I've been thinking about this a little more; it seems to open up some
questions about the current design of the new FE/BE protocol.

* There are two places presently in the protocol where the client can
specify text/binary via a boolean (represented as int8). To move to a
transform-group world, we could redefine that field as a group selector:
0 = standard text representation, 1 = standard binary representation,
other values = reserved for future implementation. The obvious
question is whether we should widen these fields to more than 8 bits.
Are we likely to need more than 256 transform groups? More than 64K?
(Read on before you answer, since some of the points below suggest we
might be transmitting a lot more of these fields than at present;
keeping them narrow might be important for bandwidth reasons.)

* The DataRow/BinaryRow distinction obviously doesn't scale to multiple
transform groups. I propose dropping the BinaryRow message type in
protocol 3.0, and instead carrying the format code (group selector)
somewhere else. A straightforward conversion would be to add it to the
body of DataRow, but I'm not convinced that's the best place; again,
read on.

* At what granularity do you wish to select the transform group type for
data being transferred in or out? Right now we've essentially assumed
that you only need to specify it once for an entire command result, but
it's fairly easy to imagine scenarios where this isn't what you want.
For example, very many people are going to want to send or receive bytea
fields as raw binary, since that's more or less the native
representation for the client (nobody likes escaping or unescaping).
It does not follow that they want raw binary for, say, timestamp fields
appearing in the same table. The problem gets even more pressing if you
want to use transform groups as a substitute for things like DateStyle,
as Peter suggested in the above-quoted message.

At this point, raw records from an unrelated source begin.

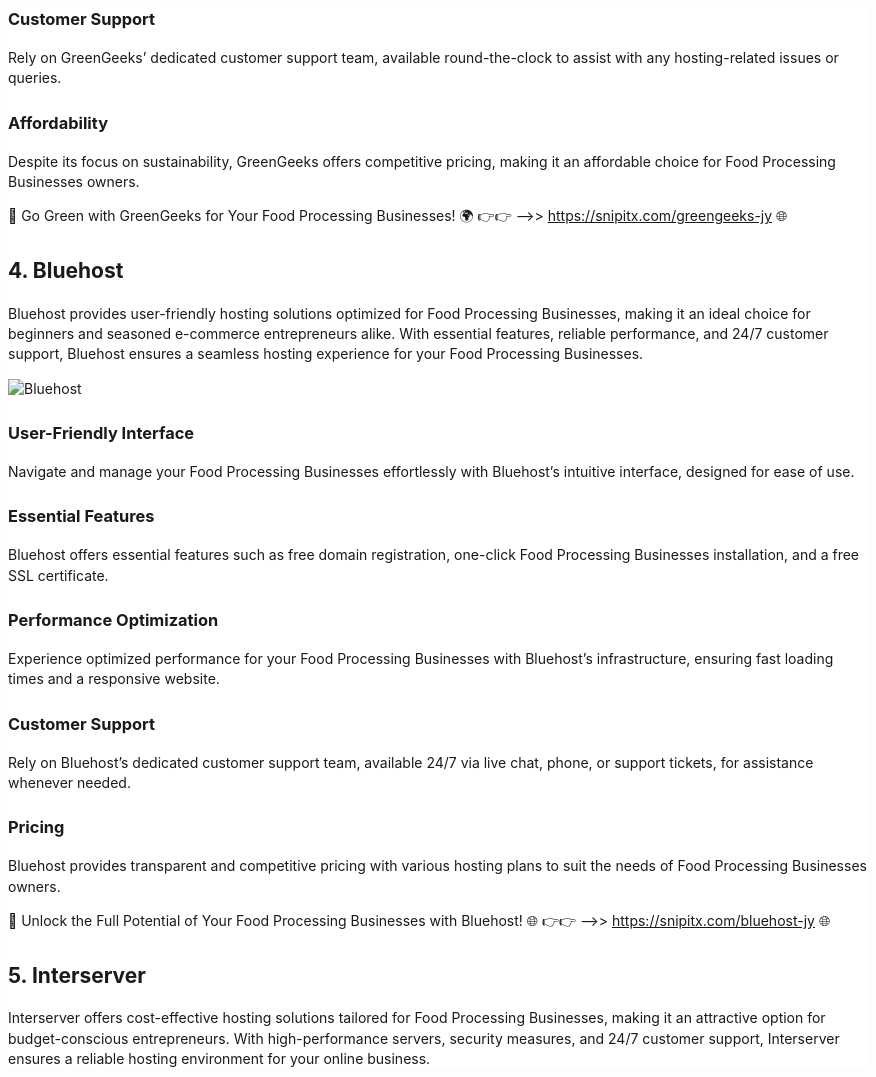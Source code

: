 ### Customer Support
Rely on GreenGeeks’ dedicated customer support team, available round-the-clock to assist with any hosting-related issues or queries.

### Affordability
Despite its focus on sustainability, GreenGeeks offers competitive pricing, making it an affordable choice for Food Processing Businesses owners.

🌿 Go Green with GreenGeeks for Your Food Processing Businesses! 🌍
👉👉 -->> https://snipitx.com/greengeeks-jy 🌐

## 4. Bluehost

Bluehost provides user-friendly hosting solutions optimized for Food Processing Businesses, making it an ideal choice for beginners and seasoned e-commerce entrepreneurs alike. With essential features, reliable performance, and 24/7 customer support, Bluehost ensures a seamless hosting experience for your Food Processing Businesses.

![Bluehost](https://i.imgur.com/PasFF9E.jpeg "Bluehost Hosting")

### User-Friendly Interface
Navigate and manage your Food Processing Businesses effortlessly with Bluehost’s intuitive interface, designed for ease of use.

### Essential Features
Bluehost offers essential features such as free domain registration, one-click Food Processing Businesses installation, and a free SSL certificate.

### Performance Optimization
Experience optimized performance for your Food Processing Businesses with Bluehost’s infrastructure, ensuring fast loading times and a responsive website.

### Customer Support
Rely on Bluehost’s dedicated customer support team, available 24/7 via live chat, phone, or support tickets, for assistance whenever needed.

### Pricing
Bluehost provides transparent and competitive pricing with various hosting plans to suit the needs of Food Processing Businesses owners.

🚀 Unlock the Full Potential of Your Food Processing Businesses with Bluehost! 🌐
👉👉 -->> https://snipitx.com/bluehost-jy 🌐

## 5. Interserver

Interserver offers cost-effective hosting solutions tailored for Food Processing Businesses, making it an attractive option for budget-conscious entrepreneurs. With high-performance servers, security measures, and 24/7 customer support, Interserver ensures a reliable hosting environment for your online business.
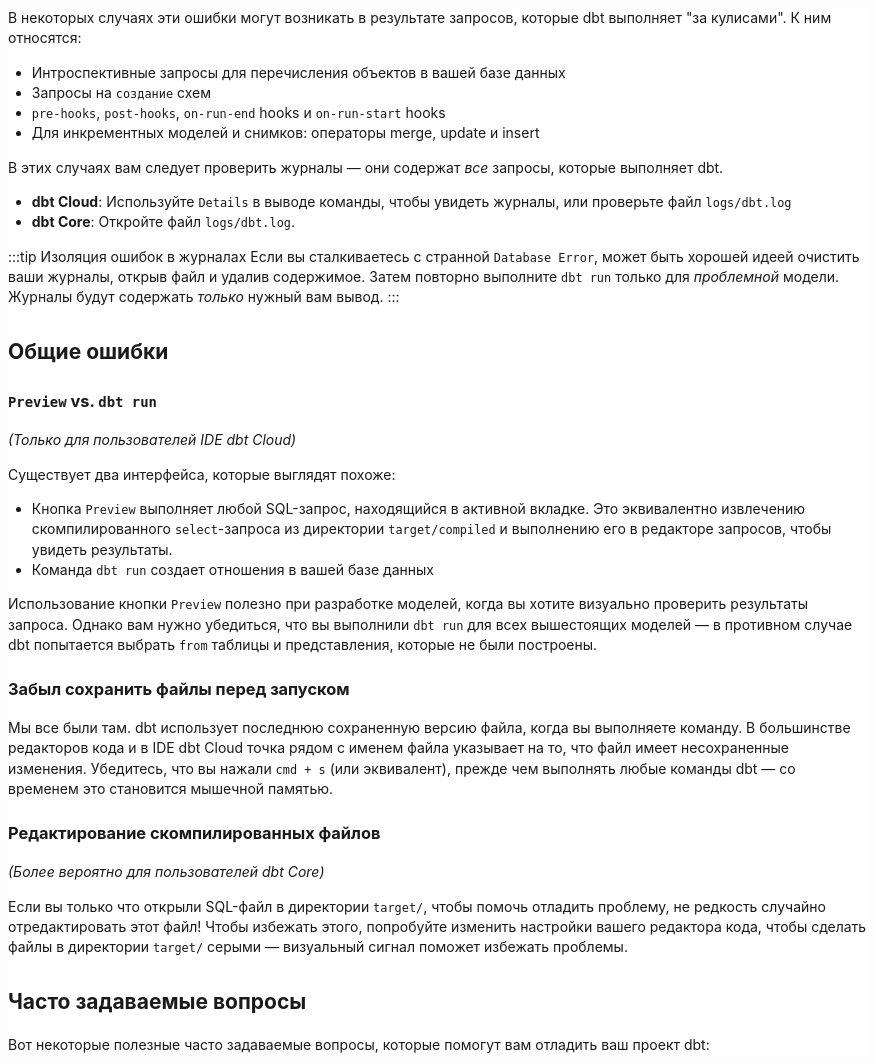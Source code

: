 В некоторых случаях эти ошибки могут возникать в результате запросов, которые dbt выполняет "за кулисами". К ним относятся:
- Интроспективные запросы для перечисления объектов в вашей базе данных
- Запросы на `создание` схем
- `pre-hooks`, `post-hooks`, `on-run-end` hooks и `on-run-start` hooks
- Для инкрементных моделей и снимков: операторы merge, update и insert

В этих случаях вам следует проверить журналы — они содержат _все_ запросы, которые выполняет dbt.
- **dbt Cloud**: Используйте `Details` в выводе команды, чтобы увидеть журналы, или проверьте файл `logs/dbt.log`
- **dbt Core**: Откройте файл `logs/dbt.log`.

:::tip Изоляция ошибок в журналах
Если вы сталкиваетесь с странной `Database Error`, может быть хорошей идеей очистить ваши журналы, открыв файл и удалив содержимое. Затем повторно выполните `dbt run` только для _проблемной_ модели. Журналы будут содержать _только_ нужный вам вывод.
:::

## Общие ошибки

### `Preview` vs. `dbt run`
_(Только для пользователей IDE dbt Cloud)_

Существует два интерфейса, которые выглядят похоже:
- Кнопка `Preview` выполняет любой SQL-запрос, находящийся в активной вкладке. Это эквивалентно извлечению скомпилированного `select`-запроса из директории `target/compiled` и выполнению его в редакторе запросов, чтобы увидеть результаты.
- Команда `dbt run` создает отношения в вашей базе данных

Использование кнопки `Preview` полезно при разработке моделей, когда вы хотите визуально проверить результаты запроса. Однако вам нужно убедиться, что вы выполнили `dbt run` для всех вышестоящих моделей — в противном случае dbt попытается выбрать `from` таблицы и представления, которые не были построены.

### Забыл сохранить файлы перед запуском
Мы все были там. dbt использует последнюю сохраненную версию файла, когда вы выполняете команду. В большинстве редакторов кода и в IDE dbt Cloud точка рядом с именем файла указывает на то, что файл имеет несохраненные изменения. Убедитесь, что вы нажали `cmd + s` (или эквивалент), прежде чем выполнять любые команды dbt — со временем это становится мышечной памятью.

### Редактирование скомпилированных файлов
_(Более вероятно для пользователей dbt Core)_

Если вы только что открыли SQL-файл в директории `target/`, чтобы помочь отладить проблему, не редкость случайно отредактировать этот файл! Чтобы избежать этого, попробуйте изменить настройки вашего редактора кода, чтобы сделать файлы в директории `target/` серыми — визуальный сигнал поможет избежать проблемы.

## Часто задаваемые вопросы

Вот некоторые полезные часто задаваемые вопросы, которые помогут вам отладить ваш проект dbt:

* ISTM the most natural granularity for specifying transform group is at
the column level. I can't see a good use-case for varying transform
type across rows of a select result, but being able to select it for
each column has clear usefulness.

* That leaves us with two issues: where does the client say what it
wants, and where does the backend report the actual transform group used
for each column? For SELECTs, from an efficiency point of view it'd be
nicest to have the client request desired transforms in Bind, and then
we could have RowDescription report the actual transforms used for each
column. This way there'd be no need to include transform info in
DataRow, which would be redundant if one doesn't expect per-row changes
in transform. I'd suggest allowing Bind to specify either a single
transform group to be applied to all columns, or per-column groups.
We'd remove the output-is-binary field from Execute.

* More or less the same considerations apply for parameter values being
sent in a Bind message. Here I'd opt for always sending a transform
group for each parameter value being sent.

* The client can hardly be expected to select per-column transforms in
Bind if it doesn't know the result column datatypes yet. In the
protocol document as it stands today, there's no way to find out the
result datatypes except a portal Describe --- which requires that you've
already done Bind. I took out the result datatypes in
prepared-statement Describe because it seemed unnecessarily complicated
to implement (there's no support in the backend right now to derive a
tupdesc from a plan without starting the executor). Clearly that'll
have to be put back though. Presumably the RowDescriptor returned by
prepared-statement Describe will return default (zero == text) transform
groups for all columns, and the client will have to know to believe its
own requests instead if it doesn't trouble to do a portal Describe after
Bind.

* Textual COPY doesn't need any changes since it'll presumably always
use transform group zero, but what do we do with binary COPY? Probably
the best thing is to add an optional header field showing the transform
group for each column, with the default assumption being that all
columns are transform group 1 (standard binary). I don't know what the
user does in the COPY TO command to select other transform groups, but
that's not a protocol-level issue so it need not be solved today.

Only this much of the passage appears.